When top boy golfers from different North Carolina high schools find themselves pitted against Cary Academy's No. 1, they tend to get upset. Not just because they're likely to lose, but because they're likely to lose to a girl.
That's because, according to the News & Observer, Taelor Rubin has spent five years becoming a one-woman wrecking crew for the Chargers. Because North Carolina doesn't sanction girls golf, Rubin took to competing against the boys in high school, with impressive results. Unlike most other girls who tee up for boys golf teams, Rubin rapidly rose through the Cary Academy ranks and even reached the boys state tournament as a senior.
"I think it's more intimidating for boys playing with her than it is for her playing with the boys," Cary Academy coach Greg Warren told the News & Observer. "Obviously, boys don't want to be beat by a girl, but then they see her hit and they say, 'Whoa, we've got our work cut out for us today.'"
Reaching that level took plenty of hard work and determination from the 18-year-old, who first started competing against high school boys as an eighth-grader. After two years of spending plenty of extra time before and after practices building up her drive to hit from the boys' tees, Rubin broke into her squad's top three seeds. The long road to success also included plenty of non-team affiliated tournaments on the weekend, gaining extra exposure in the process.
All that exposure and work -- not to mention her success against other boy players -- helped Rubin land a scholarship to Southeastern Conference golf power Ole Miss, where she'll finally get to compete against other girls.
Her teammates made it clear that if Rubin continues to compete as she does now, there's little doubt she will be just as successful in college, where she'll be hitting from the same distance she does now.

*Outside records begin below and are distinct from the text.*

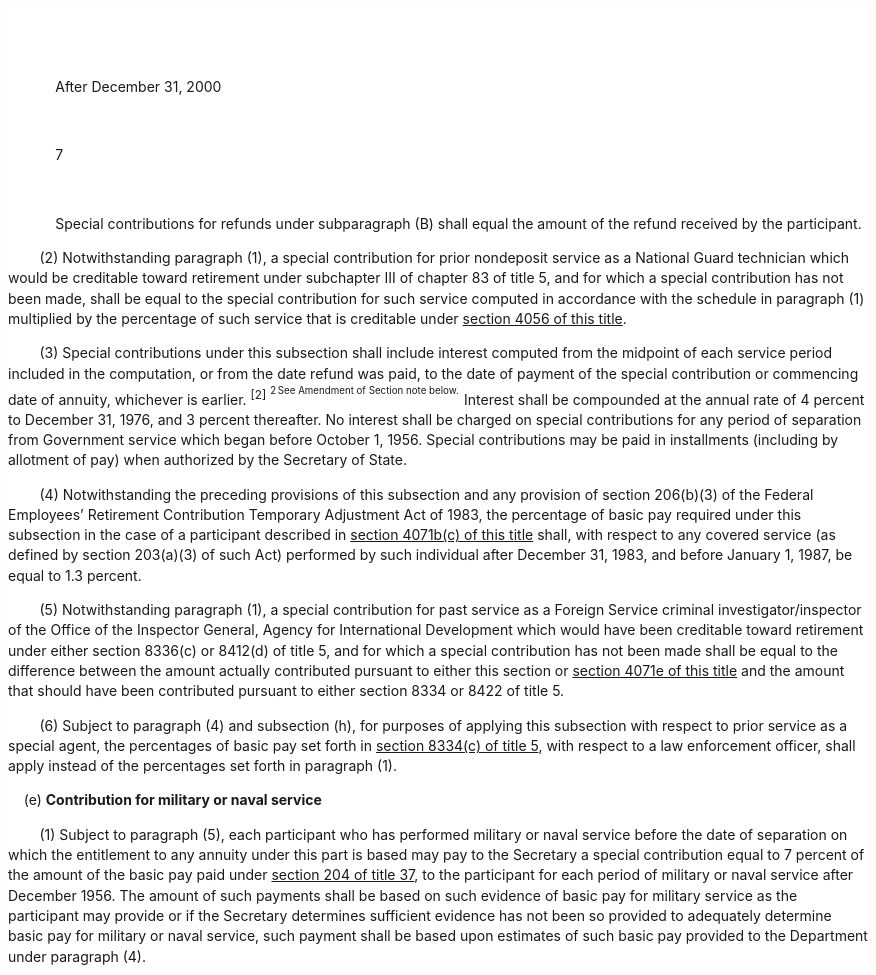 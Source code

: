               <tr>

                <td> 

            After December 31, 2000  </td>

                <td> 

            7     </td>

  </tr>

            </table>

            Special contributions for refunds under subparagraph (B) shall equal the amount of the refund received by the participant.

        (2) Notwithstanding paragraph (1), a special contribution for prior nondeposit service as a National Guard technician which would be creditable toward retirement under subchapter III of chapter 83 of title 5, and for which a special contribution has not been made, shall be equal to the special contribution for such service computed in accordance with the schedule in paragraph (1) multiplied by the percentage of such service that is creditable under [section 4056 of this title][/us/usc/t22/s4056].

        (3) Special contributions under this subsection shall include interest computed from the midpoint of each service period included in the computation, or from the date refund was paid, to the date of payment of the special contribution or commencing date of annuity, whichever is earlier.  <sup>\[2\]</sup>  <sup><sup> 2 See Amendment of Section note below. </sup></sup>  Interest shall be compounded at the annual rate of 4 percent to December 31, 1976, and 3 percent thereafter. No interest shall be charged on special contributions for any period of separation from Government service which began before October 1, 1956. Special contributions may be paid in installments (including by allotment of pay) when authorized by the Secretary of State.

        (4) Notwithstanding the preceding provisions of this subsection and any provision of section 206(b)(3) of the Federal Employees’ Retirement Contribution Temporary Adjustment Act of 1983, the percentage of basic pay required under this subsection in the case of a participant described in [section 4071b(c) of this title][/us/usc/t22/s4071b/c] shall, with respect to any covered service (as defined by section 203(a)(3) of such Act) performed by such individual after December 31, 1983, and before January 1, 1987, be equal to 1.3 percent.

        (5) Notwithstanding paragraph (1), a special contribution for past service as a Foreign Service criminal investigator/inspector of the Office of the Inspector General, Agency for International Development which would have been creditable toward retirement under either section 8336(c) or 8412(d) of title 5, and for which a special contribution has not been made shall be equal to the difference between the amount actually contributed pursuant to either this section or [section 4071e of this title][/us/usc/t22/s4071e] and the amount that should have been contributed pursuant to either section 8334 or 8422 of title 5.

        (6) Subject to paragraph (4) and subsection (h), for purposes of applying this subsection with respect to prior service as a special agent, the percentages of basic pay set forth in [section 8334(c) of title 5][/us/usc/t5/s8334/c], with respect to a law enforcement officer, shall apply instead of the percentages set forth in paragraph (1).

    (e) __Contribution for military or naval service__ 

        (1) Subject to paragraph (5), each participant who has performed military or naval service before the date of separation on which the entitlement to any annuity under this part is based may pay to the Secretary a special contribution equal to 7 percent of the amount of the basic pay paid under [section 204 of title 37][/us/usc/t37/s204], to the participant for each period of military or naval service after December 1956. The amount of such payments shall be based on such evidence of basic pay for military service as the participant may provide or if the Secretary determines sufficient evidence has not been so provided to adequately determine basic pay for military or naval service, such payment shall be based upon estimates of such basic pay provided to the Department under paragraph (4).


[/us/pl/105/33]: https://publicdocs.github.io/go/links?ns=uslm&ref=%2Fus%2Fpl%2F105%2F33
[/us/usc/t22/s4045]: https://publicdocs.github.io/go/links?ns=uslm&ref=%2Fus%2Fusc%2Ft22%2Fs4045
[/us/pl/106/346]: https://publicdocs.github.io/go/links?ns=uslm&ref=%2Fus%2Fpl%2F106%2F346
[/us/stat/114/1356]: https://publicdocs.github.io/go/links?ns=uslm&ref=%2Fus%2Fstat%2F114%2F1356
[/us/usc/t5/s8339/d]: https://publicdocs.github.io/go/links?ns=uslm&ref=%2Fus%2Fusc%2Ft5%2Fs8339%2Fd
[/us/usc/t5/s8334/a/1]: https://publicdocs.github.io/go/links?ns=uslm&ref=%2Fus%2Fusc%2Ft5%2Fs8334%2Fa%2F1
[/us/usc/t5/s8415/e]: https://publicdocs.github.io/go/links?ns=uslm&ref=%2Fus%2Fusc%2Ft5%2Fs8415%2Fe
[/us/usc/t5/s8334/a/1]: https://publicdocs.github.io/go/links?ns=uslm&ref=%2Fus%2Fusc%2Ft5%2Fs8334%2Fa%2F1
[/us/usc/t22/s4056]: https://publicdocs.github.io/go/links?ns=uslm&ref=%2Fus%2Fusc%2Ft22%2Fs4056
[/us/usc/t22/s4071b/c]: https://publicdocs.github.io/go/links?ns=uslm&ref=%2Fus%2Fusc%2Ft22%2Fs4071b%2Fc
[/us/usc/t22/s4071e]: https://publicdocs.github.io/go/links?ns=uslm&ref=%2Fus%2Fusc%2Ft22%2Fs4071e
[/us/usc/t5/s8334/c]: https://publicdocs.github.io/go/links?ns=uslm&ref=%2Fus%2Fusc%2Ft5%2Fs8334%2Fc
[/us/usc/t37/s204]: https://publicdocs.github.io/go/links?ns=uslm&ref=%2Fus%2Fusc%2Ft37%2Fs204
[/us/usc/t37/s204]: https://publicdocs.github.io/go/links?ns=uslm&ref=%2Fus%2Fusc%2Ft37%2Fs204
[/us/usc/t5/s8334/c]: https://publicdocs.github.io/go/links?ns=uslm&ref=%2Fus%2Fusc%2Ft5%2Fs8334%2Fc
[/us/usc/t22/s4056/a]: https://publicdocs.github.io/go/links?ns=uslm&ref=%2Fus%2Fusc%2Ft22%2Fs4056%2Fa
[/us/usc/t22/s4056]: https://publicdocs.github.io/go/links?ns=uslm&ref=%2Fus%2Fusc%2Ft22%2Fs4056
[/us/usc/t22/s4071b/c]: https://publicdocs.github.io/go/links?ns=uslm&ref=%2Fus%2Fusc%2Ft22%2Fs4071b%2Fc
[/us/usc/t42/s401]: https://publicdocs.github.io/go/links?ns=uslm&ref=%2Fus%2Fusc%2Ft42%2Fs401
[/us/usc/t5/s8334/k]: https://publicdocs.github.io/go/links?ns=uslm&ref=%2Fus%2Fusc%2Ft5%2Fs8334%2Fk
[/us/pl/96/465/s805]: https://publicdocs.github.io/go/links?ns=uslm&ref=%2Fus%2Fpl%2F96%2F465%2Fs805
[/us/stat/94/2104]: https://publicdocs.github.io/go/links?ns=uslm&ref=%2Fus%2Fstat%2F94%2F2104
[/us/pl/99/335]: https://publicdocs.github.io/go/links?ns=uslm&ref=%2Fus%2Fpl%2F99%2F335
[/us/stat/100/609]: https://publicdocs.github.io/go/links?ns=uslm&ref=%2Fus%2Fstat%2F100%2F609
[/us/pl/99/514/s2]: https://publicdocs.github.io/go/links?ns=uslm&ref=%2Fus%2Fpl%2F99%2F514%2Fs2
[/us/stat/100/2095]: https://publicdocs.github.io/go/links?ns=uslm&ref=%2Fus%2Fstat%2F100%2F2095
[/us/pl/100/238/s212]: https://publicdocs.github.io/go/links?ns=uslm&ref=%2Fus%2Fpl%2F100%2F238%2Fs212
[/us/stat/101/1773]: https://publicdocs.github.io/go/links?ns=uslm&ref=%2Fus%2Fstat%2F101%2F1773
[/us/pl/102/499/s4/a]: https://publicdocs.github.io/go/links?ns=uslm&ref=%2Fus%2Fpl%2F102%2F499%2Fs4%2Fa
[/us/stat/106/3265]: https://publicdocs.github.io/go/links?ns=uslm&ref=%2Fus%2Fstat%2F106%2F3265
[/us/pl/105/33/s7001/d/2/C]: https://publicdocs.github.io/go/links?ns=uslm&ref=%2Fus%2Fpl%2F105%2F33%2Fs7001%2Fd%2F2%2FC
[/us/stat/111/660]: https://publicdocs.github.io/go/links?ns=uslm&ref=%2Fus%2Fstat%2F111%2F660
[/us/pl/105/382/s2/b]: https://publicdocs.github.io/go/links?ns=uslm&ref=%2Fus%2Fpl%2F105%2F382%2Fs2%2Fb
[/us/stat/112/3407]: https://publicdocs.github.io/go/links?ns=uslm&ref=%2Fus%2Fstat%2F112%2F3407
[/us/pl/106/346/s101/a]: https://publicdocs.github.io/go/links?ns=uslm&ref=%2Fus%2Fpl%2F106%2F346%2Fs101%2Fa
[/us/stat/114/1356]: https://publicdocs.github.io/go/links?ns=uslm&ref=%2Fus%2Fstat%2F114%2F1356
[/us/pl/107/228/s322/a/2]: https://publicdocs.github.io/go/links?ns=uslm&ref=%2Fus%2Fpl%2F107%2F228%2Fs322%2Fa%2F2
[/us/stat/116/1384]: https://publicdocs.github.io/go/links?ns=uslm&ref=%2Fus%2Fstat%2F116%2F1384
[/us/pl/112/96/s5001/c/2/D]: https://publicdocs.github.io/go/links?ns=uslm&ref=%2Fus%2Fpl%2F112%2F96%2Fs5001%2Fc%2F2%2FD
[/us/stat/126/200]: https://publicdocs.github.io/go/links?ns=uslm&ref=%2Fus%2Fstat%2F126%2F200
[/us/usc/t22/s4067]: https://publicdocs.github.io/go/links?ns=uslm&ref=%2Fus%2Fusc%2Ft22%2Fs4067
[/us/usc/t22/s4055/h]: https://publicdocs.github.io/go/links?ns=uslm&ref=%2Fus%2Fusc%2Ft22%2Fs4055%2Fh
[/us/usc/t22/s4065/a]: https://publicdocs.github.io/go/links?ns=uslm&ref=%2Fus%2Fusc%2Ft22%2Fs4065%2Fa
[/us/usc/t22/s4059]: https://publicdocs.github.io/go/links?ns=uslm&ref=%2Fus%2Fusc%2Ft22%2Fs4059
[/us/pl/106/346]: https://publicdocs.github.io/go/links?ns=uslm&ref=%2Fus%2Fpl%2F106%2F346
[/us/usc/t5/s8422/a/2]: https://publicdocs.github.io/go/links?ns=uslm&ref=%2Fus%2Fusc%2Ft5%2Fs8422%2Fa%2F2
[/us/pl/105/33/s7001/b/1/A]: https://publicdocs.github.io/go/links?ns=uslm&ref=%2Fus%2Fpl%2F105%2F33%2Fs7001%2Fb%2F1%2FA
[/us/stat/111/657]: https://publicdocs.github.io/go/links?ns=uslm&ref=%2Fus%2Fstat%2F111%2F657
[/us/usc/t5/s8422/a/2/B]: https://publicdocs.github.io/go/links?ns=uslm&ref=%2Fus%2Fusc%2Ft5%2Fs8422%2Fa%2F2%2FB
[/us/usc/t5/s8331]: https://publicdocs.github.io/go/links?ns=uslm&ref=%2Fus%2Fusc%2Ft5%2Fs8331
[/us/act/1935-08-14/ch531]: https://publicdocs.github.io/go/links?ns=uslm&ref=%2Fus%2Fact%2F1935-08-14%2Fch531
[/us/stat/49/620]: https://publicdocs.github.io/go/links?ns=uslm&ref=%2Fus%2Fstat%2F49%2F620
[/us/usc/t42/s1305]: https://publicdocs.github.io/go/links?ns=uslm&ref=%2Fus%2Fusc%2Ft42%2Fs1305
[/us/pl/112/96]: https://publicdocs.github.io/go/links?ns=uslm&ref=%2Fus%2Fpl%2F112%2F96
[/us/pl/107/228/s322/a/2/C]: https://publicdocs.github.io/go/links?ns=uslm&ref=%2Fus%2Fpl%2F107%2F228%2Fs322%2Fa%2F2%2FC
[/us/pl/107/228/s322/a/2/A]: https://publicdocs.github.io/go/links?ns=uslm&ref=%2Fus%2Fpl%2F107%2F228%2Fs322%2Fa%2F2%2FA
[/us/pl/105/33]: https://publicdocs.github.io/go/links?ns=uslm&ref=%2Fus%2Fpl%2F105%2F33
[/us/usc/t22/s4045]: https://publicdocs.github.io/go/links?ns=uslm&ref=%2Fus%2Fusc%2Ft22%2Fs4045
[/us/pl/106/346]: https://publicdocs.github.io/go/links?ns=uslm&ref=%2Fus%2Fpl%2F106%2F346
[/us/stat/114/1356]: https://publicdocs.github.io/go/links?ns=uslm&ref=%2Fus%2Fstat%2F114%2F1356
[/us/pl/107/228/s322/a/2/C]: https://publicdocs.github.io/go/links?ns=uslm&ref=%2Fus%2Fpl%2F107%2F228%2Fs322%2Fa%2F2%2FC
[/us/pl/107/228/s322/a/2/B]: https://publicdocs.github.io/go/links?ns=uslm&ref=%2Fus%2Fpl%2F107%2F228%2Fs322%2Fa%2F2%2FB
[/us/pl/107/228/s322/a/2/D]: https://publicdocs.github.io/go/links?ns=uslm&ref=%2Fus%2Fpl%2F107%2F228%2Fs322%2Fa%2F2%2FD
[/us/pl/106/346]: https://publicdocs.github.io/go/links?ns=uslm&ref=%2Fus%2Fpl%2F106%2F346
[/us/pl/105/382/s2/b/2]: https://publicdocs.github.io/go/links?ns=uslm&ref=%2Fus%2Fpl%2F105%2F382%2Fs2%2Fb%2F2
[/us/pl/105/382/s2/b/1]: https://publicdocs.github.io/go/links?ns=uslm&ref=%2Fus%2Fpl%2F105%2F382%2Fs2%2Fb%2F1
[/us/pl/105/382/s2/c]: https://publicdocs.github.io/go/links?ns=uslm&ref=%2Fus%2Fpl%2F105%2F382%2Fs2%2Fc
[/us/pl/105/33/s7001/d/2/C]: https://publicdocs.github.io/go/links?ns=uslm&ref=%2Fus%2Fpl%2F105%2F33%2Fs7001%2Fd%2F2%2FC
[/us/pl/105/33/s7001/d/2/D/i]: https://publicdocs.github.io/go/links?ns=uslm&ref=%2Fus%2Fpl%2F105%2F33%2Fs7001%2Fd%2F2%2FD%2Fi
[/us/pl/105/33/s7001/d/2/D/ii]: https://publicdocs.github.io/go/links?ns=uslm&ref=%2Fus%2Fpl%2F105%2F33%2Fs7001%2Fd%2F2%2FD%2Fii
[/us/pl/102/499/s4/a]: https://publicdocs.github.io/go/links?ns=uslm&ref=%2Fus%2Fpl%2F102%2F499%2Fs4%2Fa
[/us/pl/102/499/s4/b]: https://publicdocs.github.io/go/links?ns=uslm&ref=%2Fus%2Fpl%2F102%2F499%2Fs4%2Fb
[/us/pl/100/238]: https://publicdocs.github.io/go/links?ns=uslm&ref=%2Fus%2Fpl%2F100%2F238
[/us/pl/99/335/s405/a/1]: https://publicdocs.github.io/go/links?ns=uslm&ref=%2Fus%2Fpl%2F99%2F335%2Fs405%2Fa%2F1
[/us/pl/99/335/s405/b]: https://publicdocs.github.io/go/links?ns=uslm&ref=%2Fus%2Fpl%2F99%2F335%2Fs405%2Fb
[/us/pl/99/335/s402/a/2]: https://publicdocs.github.io/go/links?ns=uslm&ref=%2Fus%2Fpl%2F99%2F335%2Fs402%2Fa%2F2
[/us/pl/99/514]: https://publicdocs.github.io/go/links?ns=uslm&ref=%2Fus%2Fpl%2F99%2F514
[/us/pl/99/335/s405/a/2]: https://publicdocs.github.io/go/links?ns=uslm&ref=%2Fus%2Fpl%2F99%2F335%2Fs405%2Fa%2F2
[/us/usc/t22/s4056]: https://publicdocs.github.io/go/links?ns=uslm&ref=%2Fus%2Fusc%2Ft22%2Fs4056
[/us/pl/107/228/s322/c/2]: https://publicdocs.github.io/go/links?ns=uslm&ref=%2Fus%2Fpl%2F107%2F228%2Fs322%2Fc%2F2
[/us/stat/116/1385]: https://publicdocs.github.io/go/links?ns=uslm&ref=%2Fus%2Fstat%2F116%2F1385
[/us/usc/t22/s4071e]: https://publicdocs.github.io/go/links?ns=uslm&ref=%2Fus%2Fusc%2Ft22%2Fs4071e
[/us/pl/106/346]: https://publicdocs.github.io/go/links?ns=uslm&ref=%2Fus%2Fpl%2F106%2F346
[/us/pl/106/346]: https://publicdocs.github.io/go/links?ns=uslm&ref=%2Fus%2Fpl%2F106%2F346
[/us/usc/t5/s8334]: https://publicdocs.github.io/go/links?ns=uslm&ref=%2Fus%2Fusc%2Ft5%2Fs8334
[/us/pl/105/382]: https://publicdocs.github.io/go/links?ns=uslm&ref=%2Fus%2Fpl%2F105%2F382
[/us/pl/105/382/s4]: https://publicdocs.github.io/go/links?ns=uslm&ref=%2Fus%2Fpl%2F105%2F382%2Fs4
[/us/usc/t22/s4044]: https://publicdocs.github.io/go/links?ns=uslm&ref=%2Fus%2Fusc%2Ft22%2Fs4044
[/us/pl/105/33]: https://publicdocs.github.io/go/links?ns=uslm&ref=%2Fus%2Fpl%2F105%2F33
[/us/pl/105/33/s7001/f]: https://publicdocs.github.io/go/links?ns=uslm&ref=%2Fus%2Fpl%2F105%2F33%2Fs7001%2Ff
[/us/usc/t5/s8334]: https://publicdocs.github.io/go/links?ns=uslm&ref=%2Fus%2Fusc%2Ft5%2Fs8334
[/us/pl/100/238]: https://publicdocs.github.io/go/links?ns=uslm&ref=%2Fus%2Fpl%2F100%2F238
[/us/pl/100/238/s261/a]: https://publicdocs.github.io/go/links?ns=uslm&ref=%2Fus%2Fpl%2F100%2F238%2Fs261%2Fa
[/us/usc/t22/s4054]: https://publicdocs.github.io/go/links?ns=uslm&ref=%2Fus%2Fusc%2Ft22%2Fs4054
[/us/pl/99/335]: https://publicdocs.github.io/go/links?ns=uslm&ref=%2Fus%2Fpl%2F99%2F335
[/us/pl/99/335/s702/a]: https://publicdocs.github.io/go/links?ns=uslm&ref=%2Fus%2Fpl%2F99%2F335%2Fs702%2Fa
[/us/usc/t5/s8401]: https://publicdocs.github.io/go/links?ns=uslm&ref=%2Fus%2Fusc%2Ft5%2Fs8401
[/us/usc/t22/s4067]: https://publicdocs.github.io/go/links?ns=uslm&ref=%2Fus%2Fusc%2Ft22%2Fs4067
[/us/pl/106/346/s101/a]: https://publicdocs.github.io/go/links?ns=uslm&ref=%2Fus%2Fpl%2F106%2F346%2Fs101%2Fa
[/us/stat/114/1356]: https://publicdocs.github.io/go/links?ns=uslm&ref=%2Fus%2Fstat%2F114%2F1356
[/us/usc/t22/s4045/a]: https://publicdocs.github.io/go/links?ns=uslm&ref=%2Fus%2Fusc%2Ft22%2Fs4045%2Fa
[/us/pl/105/33/s7001/d/1]: https://publicdocs.github.io/go/links?ns=uslm&ref=%2Fus%2Fpl%2F105%2F33%2Fs7001%2Fd%2F1
[/us/stat/111/659]: https://publicdocs.github.io/go/links?ns=uslm&ref=%2Fus%2Fstat%2F111%2F659
[/us/pl/106/346/s101/a]: https://publicdocs.github.io/go/links?ns=uslm&ref=%2Fus%2Fpl%2F106%2F346%2Fs101%2Fa
[/us/stat/114/1356]: https://publicdocs.github.io/go/links?ns=uslm&ref=%2Fus%2Fstat%2F114%2F1356
[/us/usc/t22/s4045/a/1]: https://publicdocs.github.io/go/links?ns=uslm&ref=%2Fus%2Fusc%2Ft22%2Fs4045%2Fa%2F1
[/us/usc/t22/s4045/a/1]: https://publicdocs.github.io/go/links?ns=uslm&ref=%2Fus%2Fusc%2Ft22%2Fs4045%2Fa%2F1
[/us/usc/t22/s4045/a/2]: https://publicdocs.github.io/go/links?ns=uslm&ref=%2Fus%2Fusc%2Ft22%2Fs4045%2Fa%2F2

"It's all in their faces," Cary Academy teammate Sam Andrews told the News & Observer. "You'll see it when she tees off one or two in that first group. They're like 'What? A girl No. 1?' Then she puts up scores that beat them."
"I want to compete as a freshman, but I know it'll be hard because we have a lot of older girls on the team," she said. "I think I'll be able to come in there and give them a run for their money."